It is amazing how many people get confused on this, and then don’t check out. Interspire could do more here. 2.Make the final checkout button very prominent and flashy, flashing even. It is amazing how many people get that far and then don’t click it, this is more a problem with OScommerce and their final confirmation screen that looks like a receipt but isn’t, but still, it can’t hurt any cart. A small template change I could do, or Interspire could do.
If they do it it is permanent, if I do it I gotta redo it after every upgrade. 3.Stress to the people to put in the correct billing address when checking out with a credit card. Interspire does this really good actually. They put a second place for billing address right next to your credit card number on the form, and if you put in the wrong thing, the error tells you why it was wrong (address mismatch) and again, presents that form on the same page for you to fix. OScommerce requires you to manually go back a few steps in the checkout to fix it, annoying for the user, and then they don’t buy from me.

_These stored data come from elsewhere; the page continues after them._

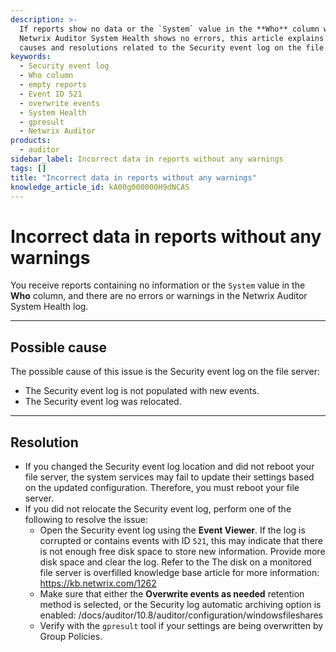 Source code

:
```yaml
---
description: >-
  If reports show no data or the `System` value in the **Who** column while
  Netwrix Auditor System Health shows no errors, this article explains possible
  causes and resolutions related to the Security event log on the file server.
keywords:
  - Security event log
  - Who column
  - empty reports
  - Event ID 521
  - overwrite events
  - System Health
  - gpresult
  - Netwrix Auditor
products:
  - auditor
sidebar_label: Incorrect data in reports without any warnings
tags: []
title: "Incorrect data in reports without any warnings"
knowledge_article_id: kA00g000000H9dNCAS
---
```


# Incorrect data in reports without any warnings

You receive reports containing no information or the `System` value in the **Who** column, and there are no errors or warnings in the Netwrix Auditor System Health log.

---

## Possible cause

The possible cause of this issue is the Security event log on the file server:

- The Security event log is not populated with new events.
- The Security event log was relocated.

---

## Resolution

- If you changed the Security event log location and did not reboot your file server, the system services may fail to update their settings based on the updated configuration. Therefore, you must reboot your file server.
- If you did not relocate the Security event log, perform one of the following to resolve the issue:
  - Open the Security event log using the **Event Viewer**. If the log is corrupted or contains events with ID `521`, this may indicate that there is not enough free disk space to store new information. Provide more disk space and clear the log. Refer to the The disk on a monitored file server is overfilled knowledge base article for more information: https://kb.netwrix.com/1262
  - Make sure that either the **Overwrite events as needed** retention method is selected, or the Security log automatic archiving option is enabled: /docs/auditor/10.8/auditor/configuration/windowsfileshares
  - Verify with the `gpresult` tool if your settings are being overwritten by Group Policies.

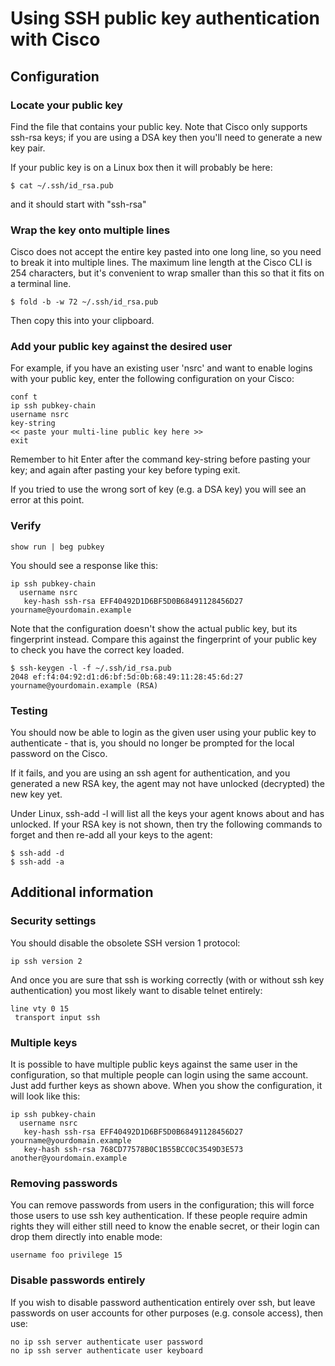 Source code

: # Using SSH public key authentication with Cisco
   
## Configuration

### Locate your public key

Find the file that contains your public key. Note that Cisco only supports ssh-rsa keys; if you are using a DSA key then you'll need to generate a new key pair.

If your public key is on a Linux box then it will probably be here:

```
$ cat ~/.ssh/id_rsa.pub
```
and it should start with "ssh-rsa"

### Wrap the key onto multiple lines

Cisco does not accept the entire key pasted into one long line, so you need to break it into multiple lines. The maximum line length at the Cisco CLI is 254 characters, but it's convenient to wrap smaller than this so that it fits on a terminal line.
```
$ fold -b -w 72 ~/.ssh/id_rsa.pub
```
Then copy this into your clipboard.

### Add your public key against the desired user

For example, if you have an existing user 'nsrc' and want to enable logins with your public key, enter the following configuration on your Cisco:
```
conf t
ip ssh pubkey-chain
username nsrc
key-string
<< paste your multi-line public key here >>
exit
```
Remember to hit Enter after the command key-string before pasting your key; and again after pasting your key before typing exit.

If you tried to use the wrong sort of key (e.g. a DSA key) you will see an error at this point.

### Verify

`show run | beg pubkey`

You should see a response like this:

```
ip ssh pubkey-chain
  username nsrc
   key-hash ssh-rsa EFF40492D1D6BF5D0B68491128456D27 yourname@yourdomain.example 
```
Note that the configuration doesn't show the actual public key, but its fingerprint instead. Compare this against the fingerprint of your public key to check you have the correct key loaded.
```
$ ssh-keygen -l -f ~/.ssh/id_rsa.pub
2048 ef:f4:04:92:d1:d6:bf:5d:0b:68:49:11:28:45:6d:27  yourname@yourdomain.example (RSA)
```
### Testing

You should now be able to login as the given user using your public key to authenticate - that is, you should no longer be prompted for the local password on the Cisco.

If it fails, and you are using an ssh agent for authentication, and you generated a new RSA key, the agent may not have unlocked (decrypted) the new key yet.

Under Linux, ssh-add -l will list all the keys your agent knows about and has unlocked. If your RSA key is not shown, then try the following commands to forget and then re-add all your keys to the agent:
```
$ ssh-add -d
$ ssh-add -a
```
## Additional information

### Security settings

You should disable the obsolete SSH version 1 protocol:

`ip ssh version 2`

And once you are sure that ssh is working correctly (with or without ssh key authentication) you most likely want to disable telnet entirely:
```
line vty 0 15
 transport input ssh
```
### Multiple keys

It is possible to have multiple public keys against the same user in the configuration, so that multiple people can login using the same account. Just add further keys as shown above. When you show the configuration, it will look like this:
```
ip ssh pubkey-chain
  username nsrc
   key-hash ssh-rsa EFF40492D1D6BF5D0B68491128456D27 yourname@yourdomain.example
   key-hash ssh-rsa 768CD77578B0C1B55BCC0C3549D3E573 another@yourdomain.example
```
### Removing passwords

You can remove passwords from users in the configuration; this will force those users to use ssh key authentication. If these people require admin rights they will either still need to know the enable secret, or their login can drop them directly into enable mode:

`username foo privilege 15`

### Disable passwords entirely

If you wish to disable password authentication entirely over ssh, but leave passwords on user accounts for other purposes (e.g. console access), then use:
```
no ip ssh server authenticate user password
no ip ssh server authenticate user keyboard
```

Order Summary Why is it so hard for some carts to provide a printable receipt after checkout? Honestly, Cubecart doesn’t, OScommerce doesn’t, what is the deal? Interspire does not do it either when you select payment of check or money order (mail order form) they provide this sentence: “Mail a check or money order in US funds, along with a printed order summary, to:” But don’t actually provide the order summary.
I guess you have to wait for the email and print it out? What if you don’t get it? Why not just put the order summary on that page? When you pay with a credit card through authorize.net Interspire provides a link for the order summary, but again, why not put the order summary on that page? There is a ton of whitespace on it, fill that space up!

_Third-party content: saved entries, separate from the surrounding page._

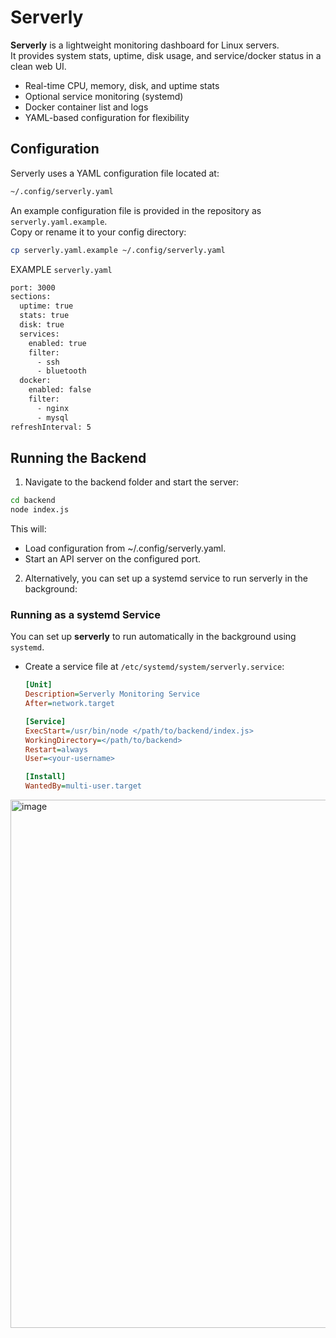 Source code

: # Serverly

**Serverly** is a lightweight monitoring dashboard for Linux servers.  
It provides system stats, uptime, disk usage, and service/docker status in a clean web UI.

- Real-time CPU, memory, disk, and uptime stats  
- Optional service monitoring (systemd)  
- Docker container list and logs  
- YAML-based configuration for flexibility

## Configuration

Serverly uses a YAML configuration file located at:
```bash 
~/.config/serverly.yaml
```
An example configuration file is provided in the repository as `serverly.yaml.example`.  
Copy or rename it to your config directory:

```bash
cp serverly.yaml.example ~/.config/serverly.yaml
```
EXAMPLE `serverly.yaml`
```bash
port: 3000
sections:
  uptime: true
  stats: true
  disk: true
  services:
    enabled: true
    filter:
      - ssh
      - bluetooth
  docker:
    enabled: false
    filter:
      - nginx
      - mysql
refreshInterval: 5
```
## Running the Backend

1. Navigate to the backend folder and start the server:

```bash
cd backend
node index.js
```
This will:
- Load configuration from ~/.config/serverly.yaml.
- Start an API server on the configured port.

2. Alternatively, you can set up a systemd service to run serverly in the background:

### Running as a systemd Service

You can set up **serverly** to run automatically in the background using `systemd`.

- Create a service file at `/etc/systemd/system/serverly.service`:

  ```ini
  [Unit]
  Description=Serverly Monitoring Service
  After=network.target

  [Service]
  ExecStart=/usr/bin/node </path/to/backend/index.js>
  WorkingDirectory=</path/to/backend>
  Restart=always
  User=<your-username>

  [Install]
  WantedBy=multi-user.target
  ```
<img width="1823" height="845" alt="image" src="https://github.com/user-attachments/assets/1ee8e662-ecfb-4b31-bea9-28c338a8aefa" />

The email summaries they send are nice, put that content on the page seen after checkout. SEO I’ve got no complaints about the SEO for interspire’s cart. They support friendly URLS, give you control over your meta tags (not so necessary but nice) and page titles (very necessary). There are no duplicate content issues with non-canonical URLs like you’ll find in Cubecart with their reviews, or in OScommerce with a new URL for each way to view a product (from a category, from each category, from any category, or from the bestseller list or search results, blech!). There is nice keyword rich breadcrumb navigation, a nice text menu. From an SEO perspective it is an almost perfect platform. The one thing I might want is more product menu control.

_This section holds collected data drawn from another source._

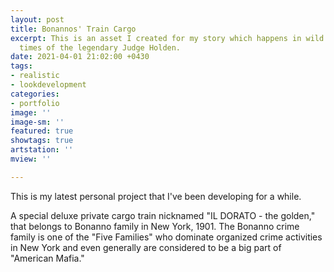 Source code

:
```yaml
---
layout: post
title: Bonannos' Train Cargo
excerpt: This is an asset I created for my story which happens in wild west at the
  times of the legendary Judge Holden.
date: 2021-04-01 21:02:00 +0430
tags:
- realistic
- lookdevelopment
categories:
- portfolio
image: ''
image-sm: ''
featured: true
showtags: true
artstation: ''
mview: ''

---
```

This is my latest personal project that I've been developing for a while.

A special deluxe private cargo train nicknamed "IL DORATO - the golden,"  that belongs to Bonanno family in New York, 1901. The Bonanno crime family is one of the "Five Families" who dominate organized crime activities in New York and even generally are considered to be a big part of "American Mafia." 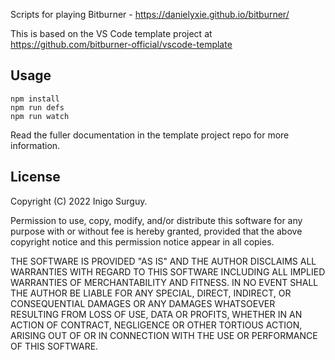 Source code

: 
Scripts for playing Bitburner - https://danielyxie.github.io/bitburner/

This is based on the VS Code template project at https://github.com/bitburner-official/vscode-template

## Usage

```
npm install
npm run defs
npm run watch
```

Read the fuller documentation in the template project repo for more information.

## License

Copyright (C) 2022 Inigo Surguy.

Permission to use, copy, modify, and/or distribute this software for any purpose with or without fee is 
hereby granted, provided that the above copyright notice and this permission notice appear in all copies.

THE SOFTWARE IS PROVIDED "AS IS" AND THE AUTHOR DISCLAIMS ALL WARRANTIES WITH REGARD TO THIS SOFTWARE 
INCLUDING ALL IMPLIED WARRANTIES OF MERCHANTABILITY AND FITNESS. IN NO EVENT SHALL THE AUTHOR BE LIABLE
FOR ANY SPECIAL, DIRECT, INDIRECT, OR CONSEQUENTIAL DAMAGES OR ANY DAMAGES WHATSOEVER RESULTING FROM 
LOSS OF USE, DATA OR PROFITS, WHETHER IN AN ACTION OF CONTRACT, NEGLIGENCE OR OTHER TORTIOUS ACTION, 
ARISING OUT OF OR IN CONNECTION WITH THE USE OR PERFORMANCE OF THIS SOFTWARE.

For instance, it just lists all top level categories in alphabetical order. Great, but maybe I want to go two levels deep on my menu. Maybe I’d like to list a few of my most popular products indented under the category they belong too.
Giving such products prominent menu links increases their intra-site link popularity, and is something I might want to do. Category Management & Menus Category management is good, other than the things mentioned above.
I can drag categories to reorder them (though with a lot of categories, a numbering system might be easier). Categories can have their own custom template specified for display, which is a really cool feature, they can have images and you have full control over their title and meta tags.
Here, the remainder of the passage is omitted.